-- Dataset excerpts follows --
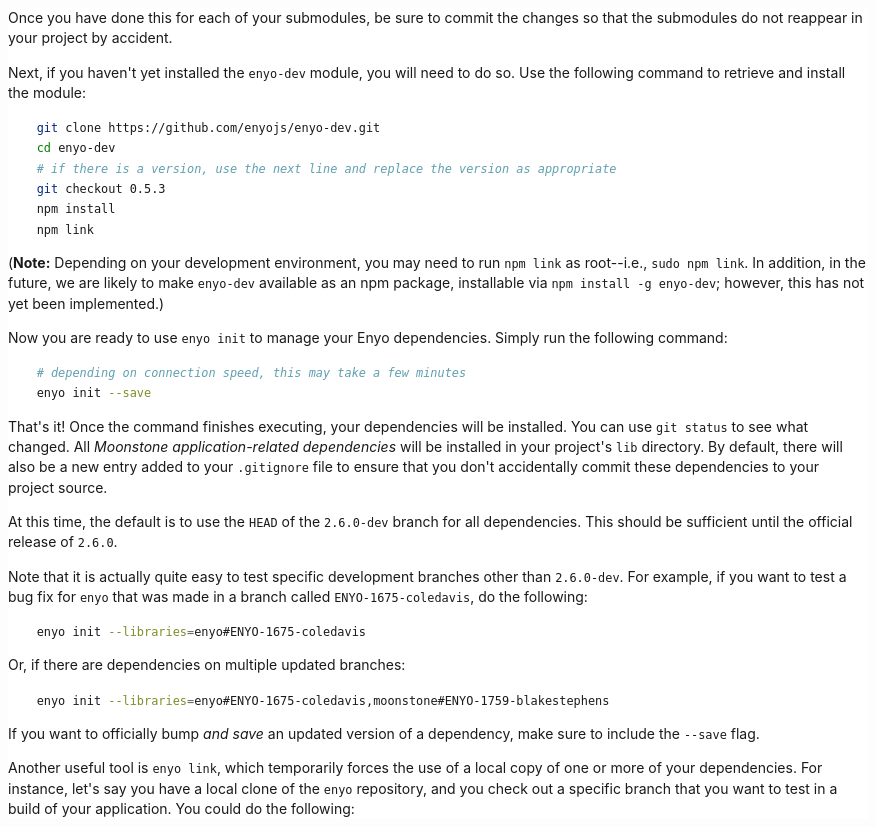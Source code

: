 Once you have done this for each of your submodules, be sure to commit the
changes so that the submodules do not reappear in your project by accident.

Next, if you haven't yet installed the `enyo-dev` module, you will need to do
so.  Use the following command to retrieve and install the module:

```bash
    git clone https://github.com/enyojs/enyo-dev.git
    cd enyo-dev
    # if there is a version, use the next line and replace the version as appropriate
    git checkout 0.5.3
    npm install
    npm link
```

(**Note:** Depending on your development environment, you may need to run
`npm link` as root--i.e., `sudo npm link`.  In addition, in the future, we are
likely to make `enyo-dev` available as an npm package, installable via
`npm install -g enyo-dev`; however, this has not yet been implemented.)

Now you are ready to use `enyo init` to manage your Enyo dependencies.  Simply
run the following command:

```bash
    # depending on connection speed, this may take a few minutes
    enyo init --save
```

That's it!  Once the command finishes executing, your dependencies will be
installed.  You can use `git status` to see what changed.  All _Moonstone
application-related dependencies_ will be installed in your project's `lib`
directory.  By default, there will also be a new entry added to your
`.gitignore` file to ensure that you don't accidentally commit these
dependencies to your project source.

At this time, the default is to use the `HEAD` of the `2.6.0-dev` branch for all
dependencies.  This should be sufficient until the official release of `2.6.0`.

Note that it is actually quite easy to test specific development branches other
than `2.6.0-dev`.  For example, if you want to test a bug fix for `enyo` that
was made in a branch called `ENYO-1675-coledavis`, do the following:

```bash
    enyo init --libraries=enyo#ENYO-1675-coledavis
```

Or, if there are dependencies on multiple updated branches:

```bash
    enyo init --libraries=enyo#ENYO-1675-coledavis,moonstone#ENYO-1759-blakestephens
```

If you want to officially bump _and save_ an updated version of a dependency,
make sure to include the `--save` flag.

Another useful tool is `enyo link`, which temporarily forces the use of a local
copy of one or more of your dependencies.  For instance, let's say you have a
local clone of the `enyo` repository, and you check out a specific branch that
you want to test in a build of your application.  You could do the following:
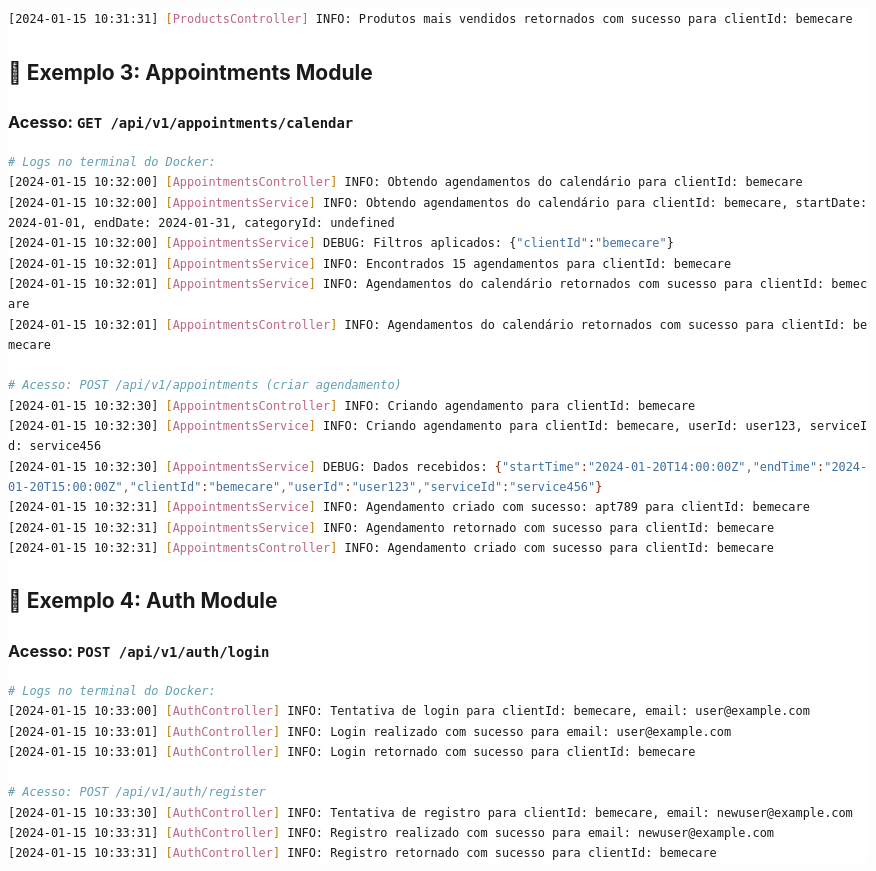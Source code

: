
 ```bash
[2024-01-15 10:31:31] [ProductsController] INFO: Produtos mais vendidos retornados com sucesso para clientId: bemecare
```

## 📅 Exemplo 3: Appointments Module

### Acesso: `GET /api/v1/appointments/calendar`

```bash
# Logs no terminal do Docker:
[2024-01-15 10:32:00] [AppointmentsController] INFO: Obtendo agendamentos do calendário para clientId: bemecare
[2024-01-15 10:32:00] [AppointmentsService] INFO: Obtendo agendamentos do calendário para clientId: bemecare, startDate: 2024-01-01, endDate: 2024-01-31, categoryId: undefined
[2024-01-15 10:32:00] [AppointmentsService] DEBUG: Filtros aplicados: {"clientId":"bemecare"}
[2024-01-15 10:32:01] [AppointmentsService] INFO: Encontrados 15 agendamentos para clientId: bemecare
[2024-01-15 10:32:01] [AppointmentsService] INFO: Agendamentos do calendário retornados com sucesso para clientId: bemecare
[2024-01-15 10:32:01] [AppointmentsController] INFO: Agendamentos do calendário retornados com sucesso para clientId: bemecare

# Acesso: POST /api/v1/appointments (criar agendamento)
[2024-01-15 10:32:30] [AppointmentsController] INFO: Criando agendamento para clientId: bemecare
[2024-01-15 10:32:30] [AppointmentsService] INFO: Criando agendamento para clientId: bemecare, userId: user123, serviceId: service456
[2024-01-15 10:32:30] [AppointmentsService] DEBUG: Dados recebidos: {"startTime":"2024-01-20T14:00:00Z","endTime":"2024-01-20T15:00:00Z","clientId":"bemecare","userId":"user123","serviceId":"service456"}
[2024-01-15 10:32:31] [AppointmentsService] INFO: Agendamento criado com sucesso: apt789 para clientId: bemecare
[2024-01-15 10:32:31] [AppointmentsService] INFO: Agendamento retornado com sucesso para clientId: bemecare
[2024-01-15 10:32:31] [AppointmentsController] INFO: Agendamento criado com sucesso para clientId: bemecare
```

## 🔐 Exemplo 4: Auth Module

### Acesso: `POST /api/v1/auth/login`

```bash
# Logs no terminal do Docker:
[2024-01-15 10:33:00] [AuthController] INFO: Tentativa de login para clientId: bemecare, email: user@example.com
[2024-01-15 10:33:01] [AuthController] INFO: Login realizado com sucesso para email: user@example.com
[2024-01-15 10:33:01] [AuthController] INFO: Login retornado com sucesso para clientId: bemecare

# Acesso: POST /api/v1/auth/register
[2024-01-15 10:33:30] [AuthController] INFO: Tentativa de registro para clientId: bemecare, email: newuser@example.com
[2024-01-15 10:33:31] [AuthController] INFO: Registro realizado com sucesso para email: newuser@example.com
[2024-01-15 10:33:31] [AuthController] INFO: Registro retornado com sucesso para clientId: bemecare
```
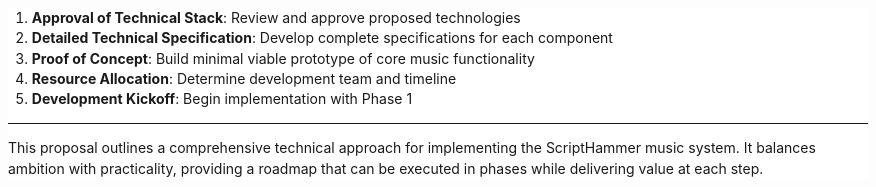 1. **Approval of Technical Stack**: Review and approve proposed technologies
2. **Detailed Technical Specification**: Develop complete specifications for each component
3. **Proof of Concept**: Build minimal viable prototype of core music functionality
4. **Resource Allocation**: Determine development team and timeline
5. **Development Kickoff**: Begin implementation with Phase 1

---

This proposal outlines a comprehensive technical approach for implementing the ScriptHammer music system. It balances ambition with practicality, providing a roadmap that can be executed in phases while delivering value at each step.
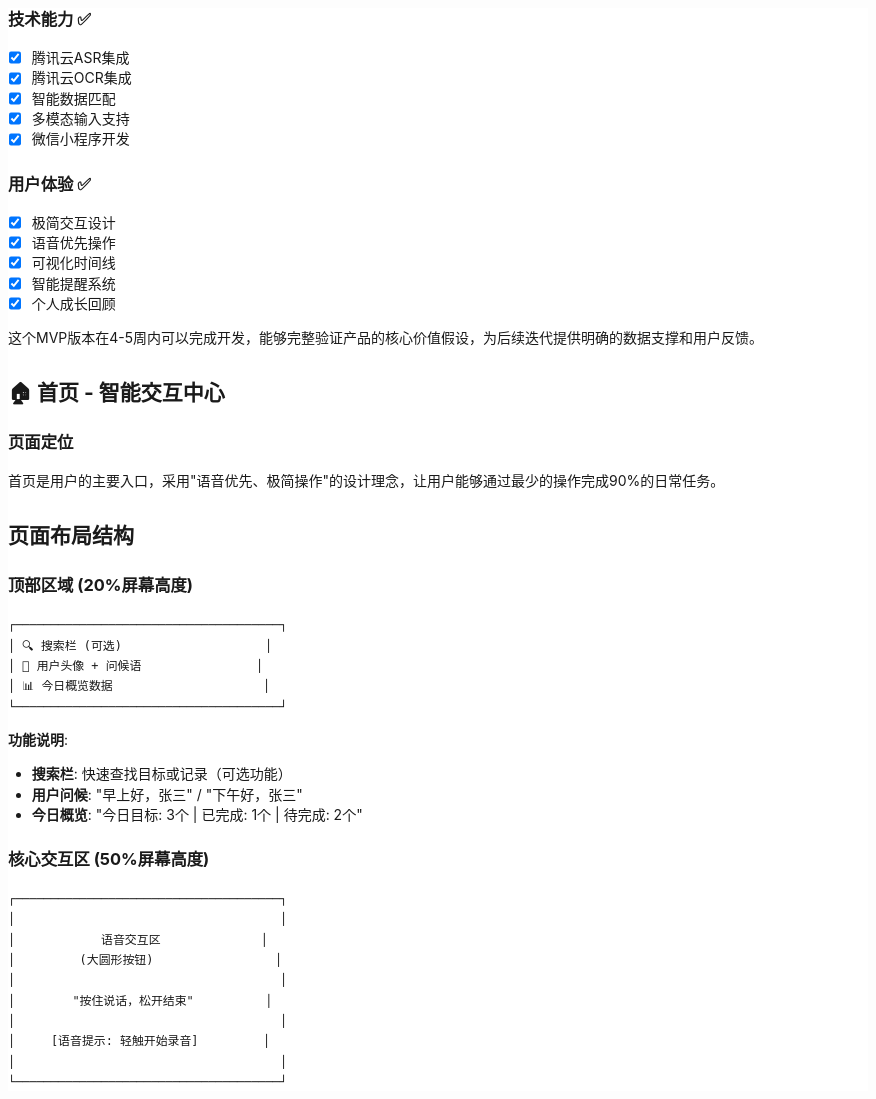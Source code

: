 ### **技术能力** ✅
- [x] 腾讯云ASR集成
- [x] 腾讯云OCR集成
- [x] 智能数据匹配
- [x] 多模态输入支持
- [x] 微信小程序开发

### **用户体验** ✅
- [x] 极简交互设计
- [x] 语音优先操作
- [x] 可视化时间线
- [x] 智能提醒系统
- [x] 个人成长回顾

这个MVP版本在4-5周内可以完成开发，能够完整验证产品的核心价值假设，为后续迭代提供明确的数据支撑和用户反馈。

## 🏠 首页 - 智能交互中心

### **页面定位**
首页是用户的主要入口，采用"语音优先、极简操作"的设计理念，让用户能够通过最少的操作完成90%的日常任务。

##  页面布局结构

### **顶部区域 (20%屏幕高度)**
```
┌─────────────────────────────────────┐
│ 🔍 搜索栏 (可选)                    │
│ 👤 用户头像 + 问候语                │
│ 📊 今日概览数据                     │
└─────────────────────────────────────┘
```

**功能说明**:
- **搜索栏**: 快速查找目标或记录（可选功能）
- **用户问候**: "早上好，张三" / "下午好，张三"
- **今日概览**: "今日目标: 3个 | 已完成: 1个 | 待完成: 2个"

### **核心交互区 (50%屏幕高度)**
```
┌─────────────────────────────────────┐
│                                     │
│            语音交互区              │
│         (大圆形按钮)                 │
│                                     │
│        "按住说话，松开结束"          │
│                                     │
│     [语音提示: 轻触开始录音]         │
│                                     │
└─────────────────────────────────────┘
```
-- Dataset excerpts concluded --
What you have to do >> Filter on the word "email": copy each matching line from the entries above.

Solution to this problem >>
[2024-01-15 10:33:00] [AuthController] INFO: Tentativa de login para clientId: bemecare, email: user@example.com
[2024-01-15 10:33:01] [AuthController] INFO: Login realizado com sucesso para email: user@example.com
[2024-01-15 10:33:30] [AuthController] INFO: Tentativa de registro para clientId: bemecare, email: newuser@example.com
[2024-01-15 10:33:31] [AuthController] INFO: Registro realizado com sucesso para email: newuser@example.com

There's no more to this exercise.